Some organisations actively promote this practise, for example, assigning an experienced buddy to offer support after an accident. They don't necessarily need to offer a solution, the key is really listening, without making judgements. Some people might need professional counselling which is independent of work, and most organisations have EAP counselling services for this purpose. Counselling is a more structured process of understanding and resolving emotions, and although counsellors are more skilled it still won't work for the person concerned unless they can unlock their emotions.

The purpose of expressing emotion is to help you to reach the point of resolution.  You probably know people who endlessly tell and retell their story without anything being resolved; more often than not they are just story-telling rather than talking about the emotional impact they experienced.  It's draining for you to listen to, and you end up either avoiding the topic or avoiding them!  On the other hand, some people can be too emotionally uninhibited, bleeding emotionally all over the place. You need to be cognisant of the time and place as well as your role when expressing your emotions. 

What to do if you are high on the emotional inhibition scale

  1. Start expressing positive emotions.  Learn to talk about the good experiences you've had, the fun you had in the weekend, the laughs you shared with work mates, the joy or excitement of the concert you went to.
  2. When people say 'how was your weekend' don't stop at just saying 'good.'  Say why it was good – what you loved about it, the company you enjoyed and why.
  3. Likewise when you go home at the end of the day and you get asked 'how was your day' don't just say 'good' and leave it at that. Try to find a different word each day and then explain why, for example: 'Today was a load of fun. We all got together to talk about the project and we brainstormed a lot of ideas, some of which were crazy!' or, 'Today was immensely frustrating. The plant kept breaking down and we couldn't figure out why.
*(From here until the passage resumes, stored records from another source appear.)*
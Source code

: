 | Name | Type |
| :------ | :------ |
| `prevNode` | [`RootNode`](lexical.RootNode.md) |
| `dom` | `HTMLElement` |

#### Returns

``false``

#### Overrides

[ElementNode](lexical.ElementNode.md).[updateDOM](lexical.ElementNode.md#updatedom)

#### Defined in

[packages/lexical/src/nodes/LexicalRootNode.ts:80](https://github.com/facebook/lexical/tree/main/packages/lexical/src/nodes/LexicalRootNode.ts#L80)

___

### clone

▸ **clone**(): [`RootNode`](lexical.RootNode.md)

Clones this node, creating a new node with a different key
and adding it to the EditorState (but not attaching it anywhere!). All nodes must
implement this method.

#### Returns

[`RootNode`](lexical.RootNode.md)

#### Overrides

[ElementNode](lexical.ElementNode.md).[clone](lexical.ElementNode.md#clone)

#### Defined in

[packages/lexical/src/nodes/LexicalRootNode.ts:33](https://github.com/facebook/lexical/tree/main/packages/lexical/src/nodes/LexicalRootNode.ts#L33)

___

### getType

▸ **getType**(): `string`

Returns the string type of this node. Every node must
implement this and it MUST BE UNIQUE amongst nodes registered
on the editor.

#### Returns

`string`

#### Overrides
We had to re-do a lot of work.  It was such a waste.'
  4. Next time you're at the supermarket checkout and you're asked how your day has been, watch the way you dismiss what the checkout person has said as just mechanical and automatic.  Yes, they are all told to say this, imagine how tedious it can be for them, especially when they see people getting irritated!  Next time, make eye-contact, really talk to the individual, not the 'checkout person'.  You don't have to go on at length, just say how your day was and ask how theirs has been, but mean it.  Costs nothing, and the reward is being present instead of absent.
  5. You may find it easier to write about how you feel.  Many people know the cathartic experience of banging out a grumpy email (don't send it though!) and then to return to it even a few hours later only to find you aren't so tense about it anymore.  Some people don't have anyone to share their emotions with so this approach can be especially helpful.